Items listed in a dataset
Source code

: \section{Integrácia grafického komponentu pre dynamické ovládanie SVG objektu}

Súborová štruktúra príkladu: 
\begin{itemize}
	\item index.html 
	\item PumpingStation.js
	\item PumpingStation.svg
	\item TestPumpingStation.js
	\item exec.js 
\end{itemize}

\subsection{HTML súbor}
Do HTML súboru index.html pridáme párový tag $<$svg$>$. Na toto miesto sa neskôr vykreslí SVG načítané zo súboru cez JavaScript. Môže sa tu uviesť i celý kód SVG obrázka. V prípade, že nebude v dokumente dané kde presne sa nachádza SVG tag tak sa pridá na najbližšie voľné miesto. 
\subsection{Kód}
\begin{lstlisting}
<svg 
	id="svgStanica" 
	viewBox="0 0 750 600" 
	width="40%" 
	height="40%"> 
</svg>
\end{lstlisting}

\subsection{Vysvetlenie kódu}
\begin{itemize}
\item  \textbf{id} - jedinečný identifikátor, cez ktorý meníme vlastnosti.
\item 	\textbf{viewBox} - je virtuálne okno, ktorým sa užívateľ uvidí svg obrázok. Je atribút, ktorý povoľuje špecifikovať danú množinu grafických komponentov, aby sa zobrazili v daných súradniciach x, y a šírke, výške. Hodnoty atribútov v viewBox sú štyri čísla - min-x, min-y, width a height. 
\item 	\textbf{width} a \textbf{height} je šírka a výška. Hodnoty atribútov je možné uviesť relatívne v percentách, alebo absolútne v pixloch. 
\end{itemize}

**The task**
Return all of the entries exactly as they were supplied.

**Response to this exercise**
Source code

: \section{Integrácia grafického komponentu pre dynamické ovládanie SVG objektu}

Súborová štruktúra príkladu: 
\begin{itemize}
	\item index.html 
	\item PumpingStation.js
	\item PumpingStation.svg
	\item TestPumpingStation.js
	\item exec.js 
\end{itemize}

\subsection{HTML súbor}
Do HTML súboru index.html pridáme párový tag $<$svg$>$. Na toto miesto sa neskôr vykreslí SVG načítané zo súboru cez JavaScript. Môže sa tu uviesť i celý kód SVG obrázka. V prípade, že nebude v dokumente dané kde presne sa nachádza SVG tag tak sa pridá na najbližšie voľné miesto. 
\subsection{Kód}
\begin{lstlisting}
<svg 
	id="svgStanica" 
	viewBox="0 0 750 600" 
	width="40%" 
	height="40%"> 
</svg>
\end{lstlisting}

\subsection{Vysvetlenie kódu}
\begin{itemize}
\item  \textbf{id} - jedinečný identifikátor, cez ktorý meníme vlastnosti.
\item 	\textbf{viewBox} - je virtuálne okno, ktorým sa užívateľ uvidí svg obrázok. Je atribút, ktorý povoľuje špecifikovať danú množinu grafických komponentov, aby sa zobrazili v daných súradniciach x, y a šírke, výške. Hodnoty atribútov v viewBox sú štyri čísla - min-x, min-y, width a height. 
\item 	\textbf{width} a \textbf{height} je šírka a výška. Hodnoty atribútov je možné uviesť relatívne v percentách, alebo absolútne v pixloch. 
\end{itemize}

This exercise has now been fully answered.